> _BRIEF_: From the listing below, copy out every line where the word "import" appears.

________________

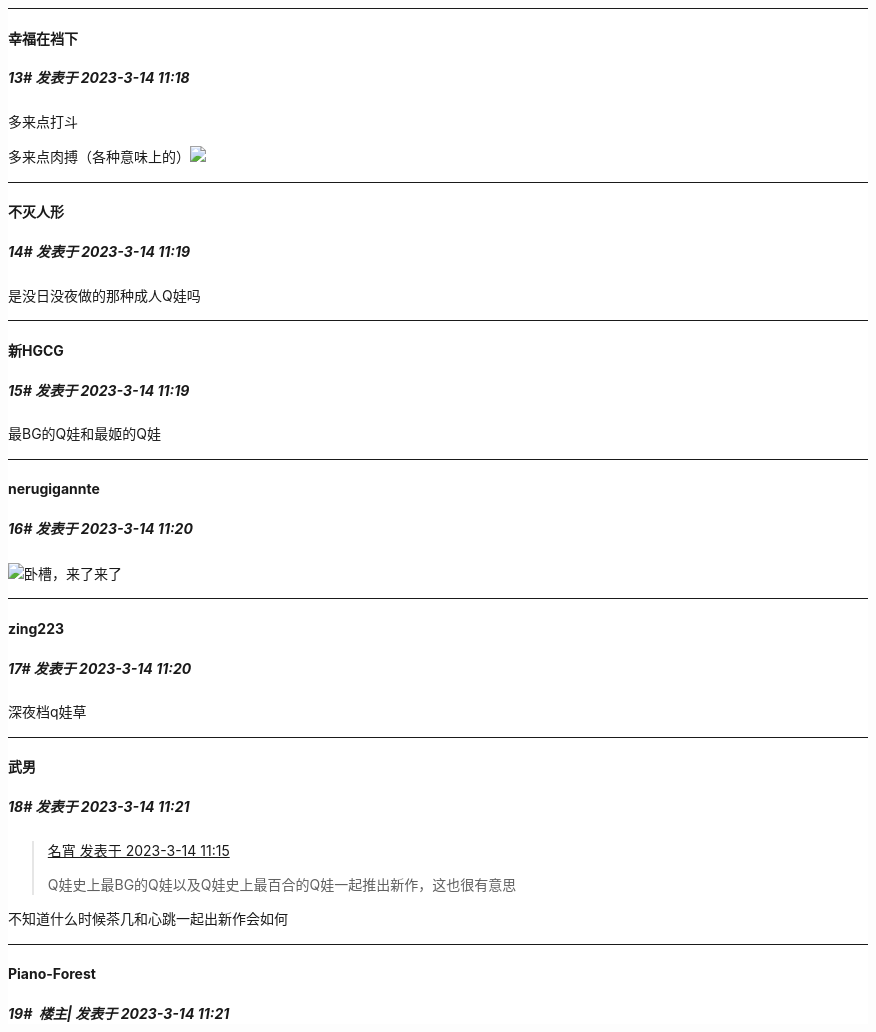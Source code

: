*****

####  幸福在裆下  
##### 13#       发表于 2023-3-14 11:18

多来点打斗

多来点肉搏（各种意味上的）<img src="https://static.saraba1st.com/image/smiley/face2017/037.png" referrerpolicy="no-referrer">

*****

####  不灭人形  
##### 14#       发表于 2023-3-14 11:19

是没日没夜做的那种成人Q娃吗

*****

####  新HGCG  
##### 15#       发表于 2023-3-14 11:19

最BG的Q娃和最姬的Q娃

*****

####  nerugigannte  
##### 16#       发表于 2023-3-14 11:20

<img src="https://static.saraba1st.com/image/smiley/face2017/111.png" referrerpolicy="no-referrer">卧槽，来了来了

*****

####  zing223  
##### 17#       发表于 2023-3-14 11:20

深夜档q娃草

*****

####  武男  
##### 18#       发表于 2023-3-14 11:21

<blockquote><a href="httphttps://bbs.saraba1st.com/2b/forum.php?mod=redirect&amp;goto=findpost&amp;pid=60079616&amp;ptid=2124001" target="_blank">名宵 发表于 2023-3-14 11:15</a>

Q娃史上最BG的Q娃以及Q娃史上最百合的Q娃一起推出新作，这也很有意思</blockquote>
不知道什么时候茶几和心跳一起出新作会如何

*****

####  Piano-Forest  
##### 19#         楼主| 发表于 2023-3-14 11:21
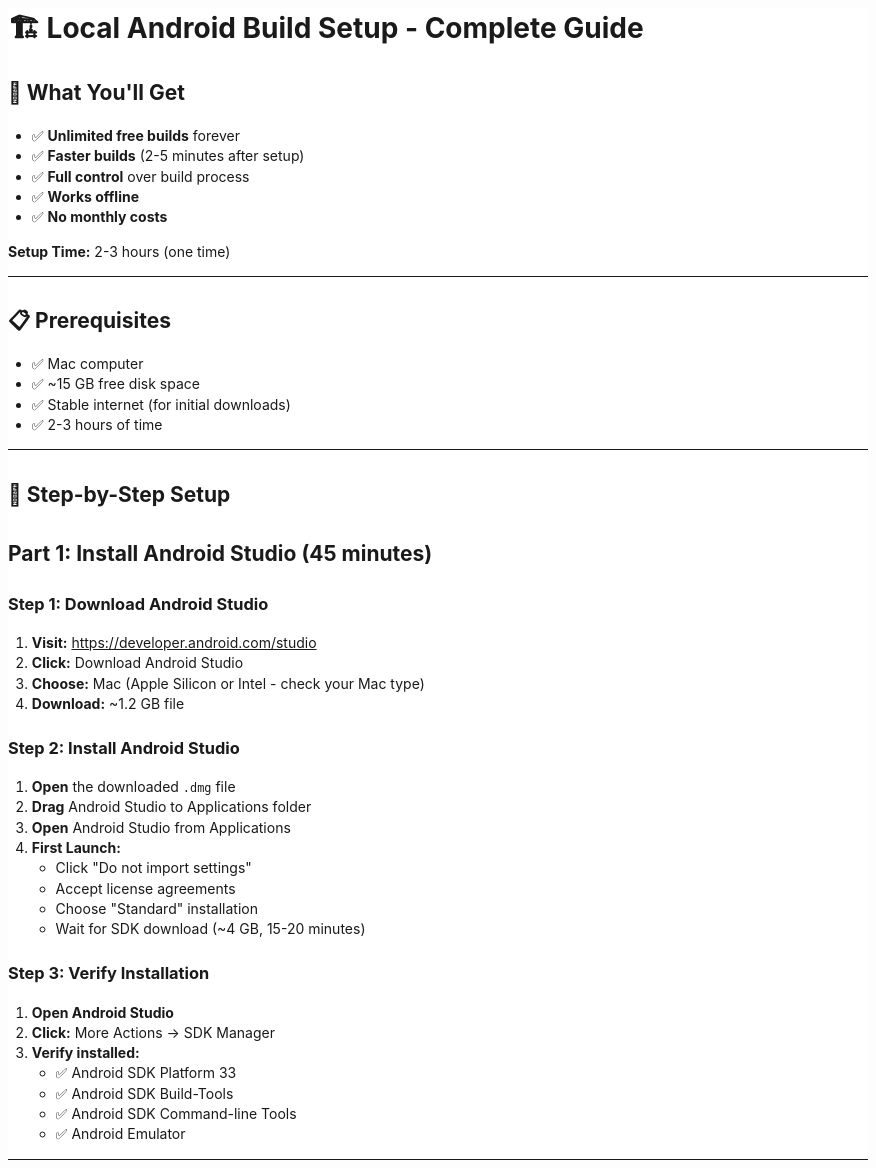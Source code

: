 # 🏗️ Local Android Build Setup - Complete Guide

## 🎯 What You'll Get

- ✅ **Unlimited free builds** forever
- ✅ **Faster builds** (2-5 minutes after setup)
- ✅ **Full control** over build process
- ✅ **Works offline**
- ✅ **No monthly costs**

**Setup Time:** 2-3 hours (one time)

---

## 📋 Prerequisites

- ✅ Mac computer
- ✅ ~15 GB free disk space
- ✅ Stable internet (for initial downloads)
- ✅ 2-3 hours of time

---

## 🚀 Step-by-Step Setup

## **Part 1: Install Android Studio** (45 minutes)

### **Step 1: Download Android Studio**

1. **Visit:** https://developer.android.com/studio
2. **Click:** Download Android Studio
3. **Choose:** Mac (Apple Silicon or Intel - check your Mac type)
4. **Download:** ~1.2 GB file

### **Step 2: Install Android Studio**

1. **Open** the downloaded `.dmg` file
2. **Drag** Android Studio to Applications folder
3. **Open** Android Studio from Applications
4. **First Launch:**
   - Click "Do not import settings"
   - Accept license agreements
   - Choose "Standard" installation
   - Wait for SDK download (~4 GB, 15-20 minutes)

### **Step 3: Verify Installation**

1. **Open Android Studio**
2. **Click:** More Actions → SDK Manager
3. **Verify installed:**
   - ✅ Android SDK Platform 33
   - ✅ Android SDK Build-Tools
   - ✅ Android SDK Command-line Tools
   - ✅ Android Emulator

---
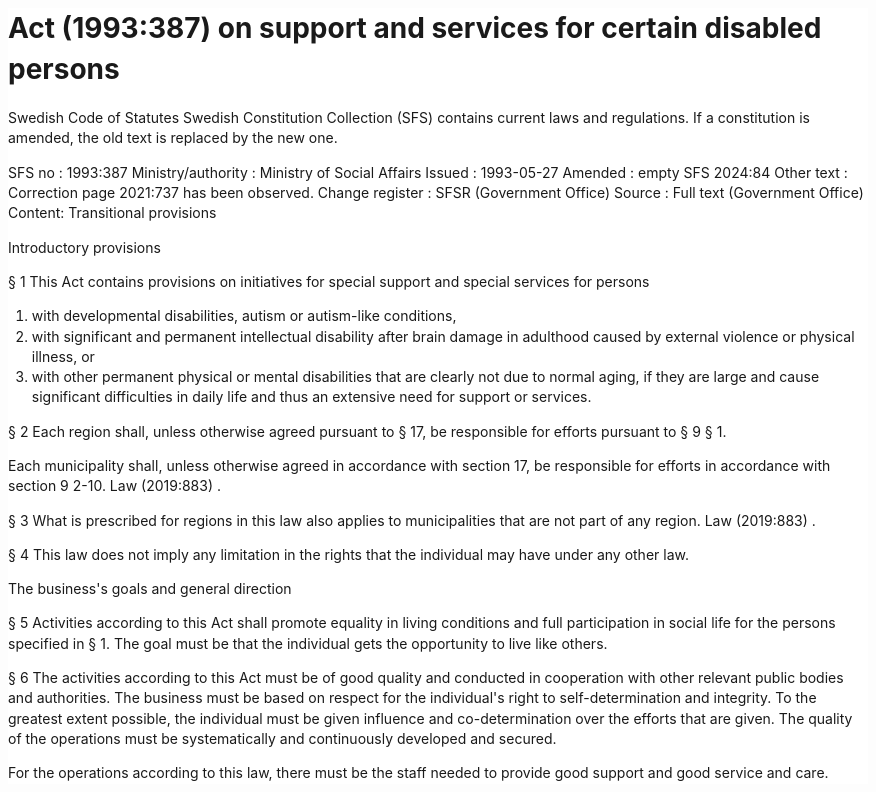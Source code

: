 # Act (1993:387) on support and services for certain disabled persons

Swedish Code of Statutes
Swedish Constitution Collection (SFS) contains current laws and regulations. If a constitution is amended, the old text is replaced by the new one.

SFS no : 1993:387
Ministry/authority : Ministry of Social Affairs
Issued : 1993-05-27
Amended : empty SFS 2024:84
Other text : Correction page 2021:737 has been observed.
Change register : SFSR (Government Office)
Source : Full text (Government Office)
Content:
Transitional provisions

Introductory provisions

§ 1 This Act contains provisions on initiatives for special support and special services for persons

1.  with developmental disabilities, autism or autism-like conditions,
2.  with significant and permanent intellectual disability after brain damage in adulthood caused by external violence or physical illness, or
3.  with other permanent physical or mental disabilities that are clearly not due to normal aging, if they are large and cause significant difficulties in daily life and thus an extensive need for support or services.

§ 2 Each region shall, unless otherwise agreed pursuant to § 17, be responsible for efforts pursuant to § 9 § 1.

Each municipality shall, unless otherwise agreed in accordance with section 17, be responsible for efforts in accordance with section 9 2-10. Law (2019:883) .

§ 3 What is prescribed for regions in this law also applies to municipalities that are not part of any region. Law (2019:883) .

§ 4 This law does not imply any limitation in the rights that the individual may have under any other law.

The business's goals and general direction

§ 5 Activities according to this Act shall promote equality in living conditions and full participation in social life for the persons specified in § 1. The goal must be that the individual gets the opportunity to live like others.

§ 6 The activities according to this Act must be of good quality and conducted in cooperation with other relevant public bodies and authorities. The business must be based on respect for the individual's right to self-determination and integrity. To the greatest extent possible, the individual must be given influence and co-determination over the efforts that are given. The quality of the operations must be systematically and continuously developed and secured.

For the operations according to this law, there must be the staff needed to provide good support and good service and care.
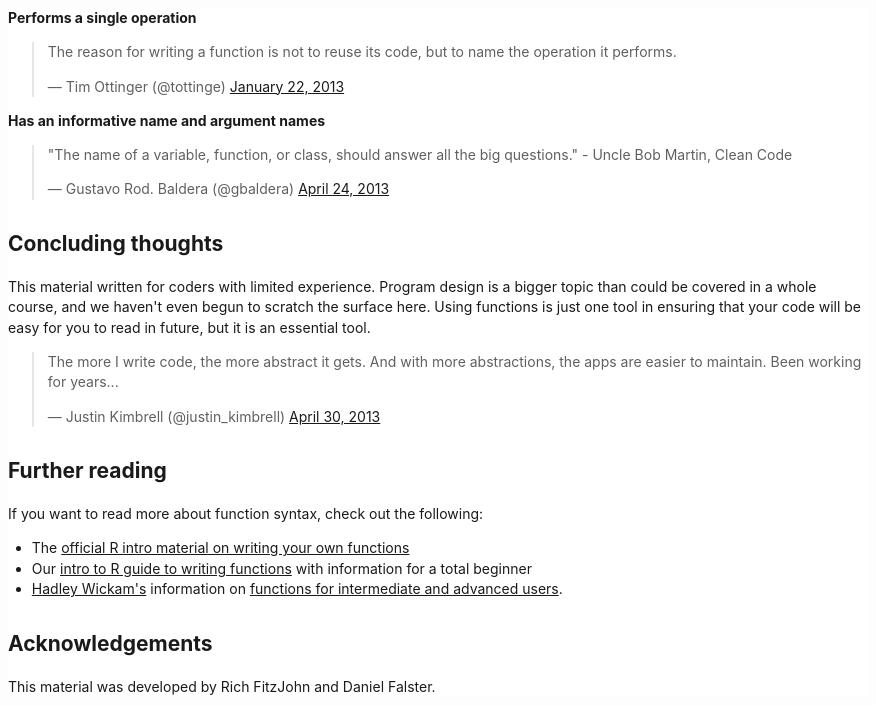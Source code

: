 **Performs a single operation**

<blockquote class="twitter-tweet"><p>The reason for writing a function is not to reuse its code, but to name the operation it performs.</p>&mdash; Tim Ottinger (@tottinge) <a href="https://twitter.com/tottinge/status/293776089099153408">January 22, 2013</a></blockquote>
<script async src="//platform.twitter.com/widgets.js" charset="utf-8"></script>

**Has an informative name and argument names**

<blockquote class="twitter-tweet"><p>"The name of a variable, function, or class, should answer all the big questions." - Uncle Bob Martin, Clean Code</p>&mdash; Gustavo Rod. Baldera (@gbaldera) <a href="https://twitter.com/gbaldera/status/327063173721100288">April 24, 2013</a></blockquote>
<script async src="//platform.twitter.com/widgets.js" charset="utf-8"></script>

## Concluding thoughts

This material written for coders with limited experience.  Program
design is a bigger topic than could be covered in a whole course, and we
haven't even begun to scratch the surface here.  Using functions is
just one tool in ensuring that your code will be easy for you to read
in future, but it is an essential tool.

<blockquote class="twitter-tweet"><p>The more I write code, the more abstract it gets. And with more abstractions, the apps are easier to maintain. Been working for years...</p>&mdash; Justin Kimbrell (@justin_kimbrell) <a href="https://twitter.com/justin_kimbrell/status/329054399425019906">April 30, 2013</a></blockquote>
<script async src="//platform.twitter.com/widgets.js" charset="utf-8"></script>

## Further reading

If you want to read more about function syntax, check out the following:

- The [official R intro material on writing your own functions](http://cran.r-project.org/doc/manuals/R-intro.html#Writing-your-own-R-intro.html#Writing-your-own-functions)
- Our [intro to R guide to writing functions](http://nicercode.github.io/intro/writing-functions.html) with information for a total beginner
- [Hadley Wickam's](https://twitter.com/hadleywickham) information on [functions for intermediate and advanced users](https://github.com/hadley/devtools/wiki/Functions).

## Acknowledgements
This material was developed by Rich FitzJohn and Daniel Falster.
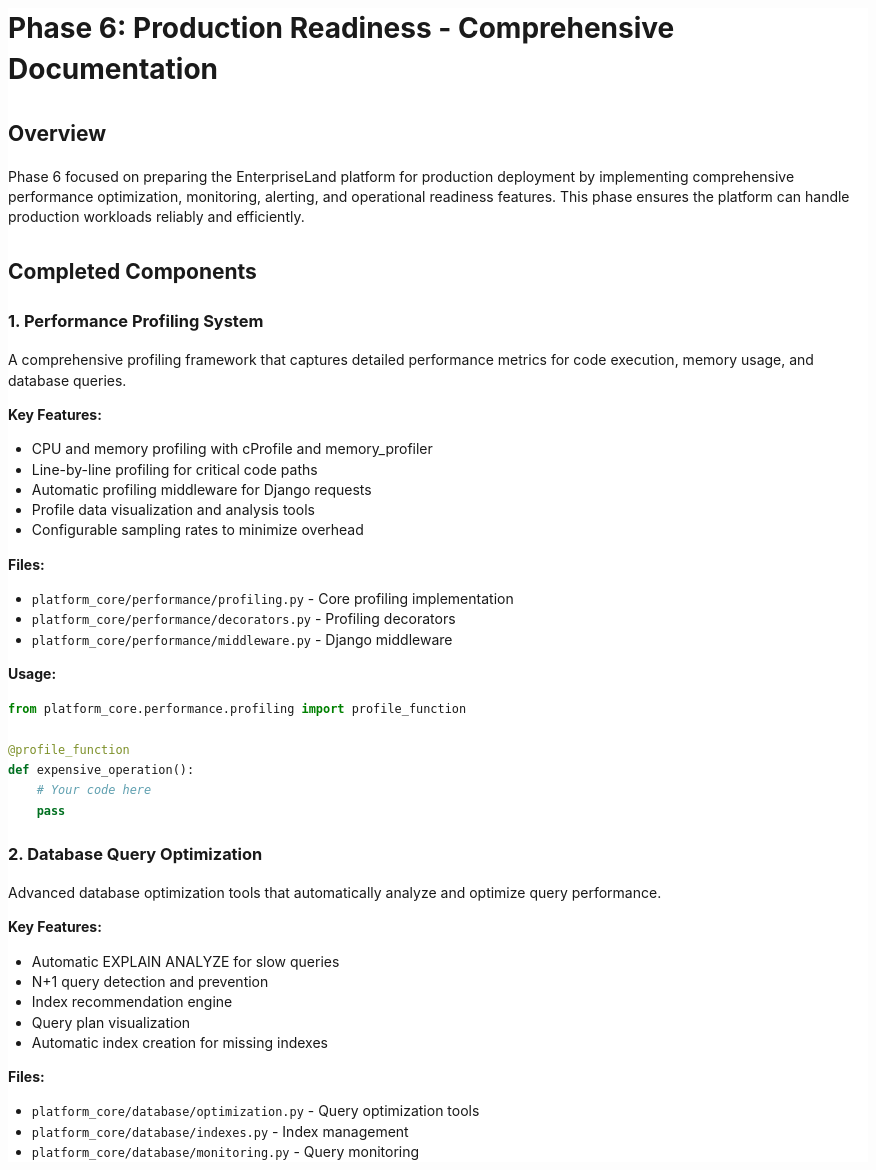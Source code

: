 # Phase 6: Production Readiness - Comprehensive Documentation

## Overview

Phase 6 focused on preparing the EnterpriseLand platform for production deployment by implementing comprehensive performance optimization, monitoring, alerting, and operational readiness features. This phase ensures the platform can handle production workloads reliably and efficiently.

## Completed Components

### 1. Performance Profiling System

A comprehensive profiling framework that captures detailed performance metrics for code execution, memory usage, and database queries.

**Key Features:**
- CPU and memory profiling with cProfile and memory_profiler
- Line-by-line profiling for critical code paths
- Automatic profiling middleware for Django requests
- Profile data visualization and analysis tools
- Configurable sampling rates to minimize overhead

**Files:**
- `platform_core/performance/profiling.py` - Core profiling implementation
- `platform_core/performance/decorators.py` - Profiling decorators
- `platform_core/performance/middleware.py` - Django middleware

**Usage:**
```python
from platform_core.performance.profiling import profile_function

@profile_function
def expensive_operation():
    # Your code here
    pass
```

### 2. Database Query Optimization

Advanced database optimization tools that automatically analyze and optimize query performance.

**Key Features:**
- Automatic EXPLAIN ANALYZE for slow queries
- N+1 query detection and prevention
- Index recommendation engine
- Query plan visualization
- Automatic index creation for missing indexes

**Files:**
- `platform_core/database/optimization.py` - Query optimization tools
- `platform_core/database/indexes.py` - Index management
- `platform_core/database/monitoring.py` - Query monitoring
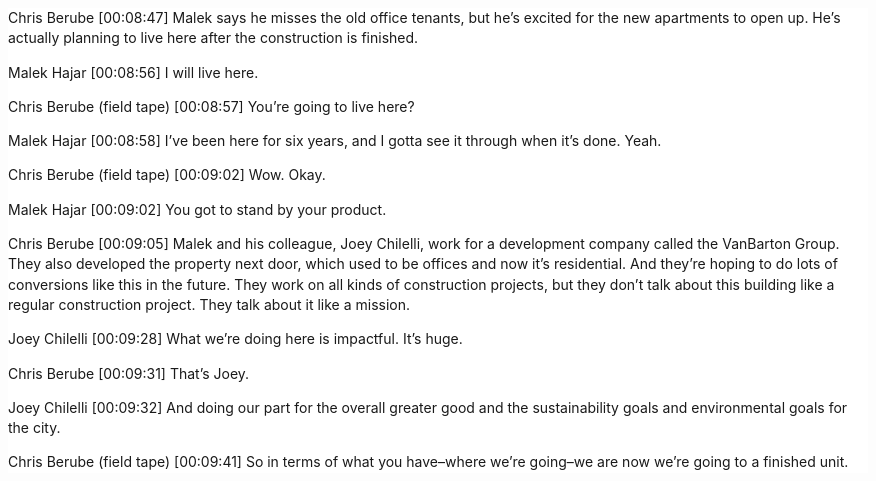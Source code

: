 
Chris Berube 
[00:08:47] 
Malek says he misses the old office tenants, but he’s excited for the new apartments to open up. He’s actually planning to live here after the construction is finished. 


Malek Hajar 
[00:08:56] 
I will live here. 


Chris Berube (field tape) 
[00:08:57] 
You’re going to live here? 


Malek Hajar 
[00:08:58] 
I’ve been here for six years, and I gotta see it through when it’s done. Yeah. 


Chris Berube (field tape) 
[00:09:02] 
Wow. Okay. 


Malek Hajar 
[00:09:02] 
You got to stand by your product. 


Chris Berube 
[00:09:05] 
Malek and his colleague, Joey Chilelli, work for a development company called the VanBarton Group. They also developed the property next door, which used to be offices and now it’s residential. And they’re hoping to do lots of conversions like this in the future. They work on all kinds of construction projects, but they don’t talk about this building like a regular construction project. They talk about it like a mission. 


Joey Chilelli 
[00:09:28] 
What we’re doing here is impactful. It’s huge. 


Chris Berube 
[00:09:31] 
That’s Joey. 


Joey Chilelli 
[00:09:32] 
And doing our part for the overall greater good and the sustainability goals and environmental goals for the city. 


Chris Berube (field tape) 
[00:09:41] 
So in terms of what you have–where we’re going–we are now we’re going to a finished unit. 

________________

> _PROBLEM SOLUTION_:
   - Click "Do not import settings"
from platform_core.performance.profiling import profile_function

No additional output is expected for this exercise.